What it captures: how endurance fades over distance for trained runners. What it doesn't: race-day pacing, fueling, weather, course profile. Projections from training pace tend to be optimistic — your real race time is usually a touch slower. Source: Riegel, P.S. (1977). "Time predicting in distance running." Runner's World.

Race-fitness measurement — VDOT (Daniels, 2014)

What it captures: your current race fitness in a unit that maps to prescribed paces. What it doesn't: sport-specific neuromuscular adaptation, hill-running ability, heat tolerance. Source: Daniels, J. (2014). Daniels' Running Formula, 3rd ed. Human Kinetics.

Training load — ACWR EWMA (Banister; Gabbett 2016)

What it captures: whether your recent training is heavier or lighter than your typical baseline. What it doesn't: sleep debt, mental stress, prior injury history. The "above 1.5 = injury risk" finding is correlational and has been challenged in subsequent literature. Sources: Banister (1991); Gabbett, T.J. (2016). British Journal of Sports Medicine, 50(5), 273–280.

Heart-rate zones — Karvonen %HRR (1957)

What it captures: relative effort intensity, normalized to your fitness rather than a population average. What it doesn't: short-term variation from heat, illness, stress. Age-based HRmax estimates can be off by 10–15 bpm for individuals. Source: Karvonen, M.J. et al. (1957). Annales Medicinae Experimentalis et Biologiae Fenniae, 35(3), 307–315.

Effort rating — Borg RPE (1962)

What it captures: your subjective experience of effort — integrates physiological and psychological state in a way HR alone cannot. What it doesn't: RPE calibration varies between athletes and drifts over time as fitness changes. Source: Borg, G. (1998). Borg's Perceived Exertion and Pain Scales. Human Kinetics.

Strength load — Volume × effort (Foster, 1998)

What it captures: a relative-effort signal for strength sessions, combining sets × reps × weight × RPE so we can track week-over-week stimulus. What it doesn't: time-under-tension, exercise selection nuance, bar-velocity differences. Source: Foster, C. (1998). "Monitoring training in athletes with reference to overtraining syndrome." Medicine & Science in Sports & Exercise, 30(7), 1164–1168.

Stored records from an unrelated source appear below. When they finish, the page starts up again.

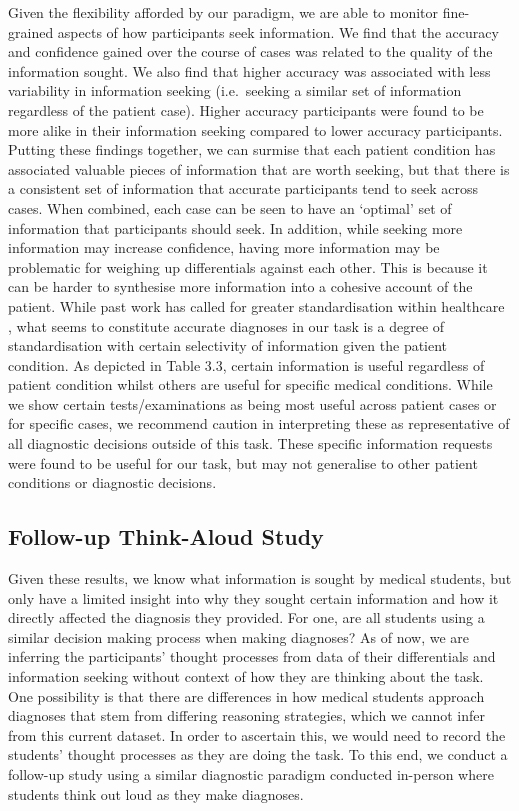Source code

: \documentclass[a4paper, nobind]{templates/ociamthesis}
\begin{document}
Given the flexibility afforded by our paradigm, we are able to monitor fine-grained aspects of how participants seek information. We find that the accuracy and confidence gained over the course of cases was related to the quality of the information sought. We also find that higher accuracy was associated with less variability in information seeking (i.e.~seeking a similar set of information regardless of the patient case). Higher accuracy participants were found to be more alike in their information seeking compared to lower accuracy participants. Putting these findings together, we can surmise that each patient condition has associated valuable pieces of information that are worth seeking, but that there is a consistent set of information that accurate participants tend to seek across cases. When combined, each case can be seen to have an `optimal' set of information that participants should seek. In addition, while seeking more information may increase confidence, having more information may be problematic for weighing up differentials against each other. This is because it can be harder to synthesise more information into a cohesive account of the patient. While past work has called for greater standardisation within healthcare \autocite{wears_standardisation_2015}, what seems to constitute accurate diagnoses in our task is a degree of standardisation with certain selectivity of information given the patient condition. As depicted in Table 3.3, certain information is useful regardless of patient condition whilst others are useful for specific medical conditions. While we show certain tests/examinations as being most useful across patient cases or for specific cases, we recommend caution in interpreting these as representative of all diagnostic decisions outside of this task. These specific information requests were found to be useful for our task, but may not generalise to other patient conditions or diagnostic decisions.

\subsection*{Follow-up Think-Aloud Study}\label{follow-up-think-aloud-study}

Given these results, we know what information is sought by medical students, but only have a limited insight into why they sought certain information and how it directly affected the diagnosis they provided. For one, are all students using a similar decision making process when making diagnoses? As of now, we are inferring the participants' thought processes from data of their differentials and information seeking without context of how they are thinking about the task. One possibility is that there are differences in how medical students approach diagnoses that stem from differing reasoning strategies, which we cannot infer from this current dataset. In order to ascertain this, we would need to record the students' thought processes as they are doing the task. To this end, we conduct a follow-up study using a similar diagnostic paradigm conducted in-person where students think out loud as they make diagnoses.
\end{document}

Where the science ends and our judgment begins

Some decisions are Crusd-specific calibrations, not derived from literature. We name them here so the boundary between "established science" and "our judgment" stays clear:

  • 14-day + 3-workout dual gate for the Training Load card. ACWR with sparser history produces wildly volatile values that mislead more than they help.
  • EWMA constants (λ_acute = 0.25, λ_chronic ≈ 0.069) — equivalent to ~7-day and ~28-day half-lives. Standard but the exact numbers come from us.
  • 60-day sample window for fitness inference. Longer risks stale data; shorter risks insufficient samples.
  • Confidence demotion rules (e.g., extrapolating Riegel beyond 2× the reference distance lowers confidence). Heuristics, not from a paper.
  • Cold-start defaults (e.g., new users start at "beginner" until we know more). Conservative by design — easier to speed you up than to walk back zones that crushed you on day one.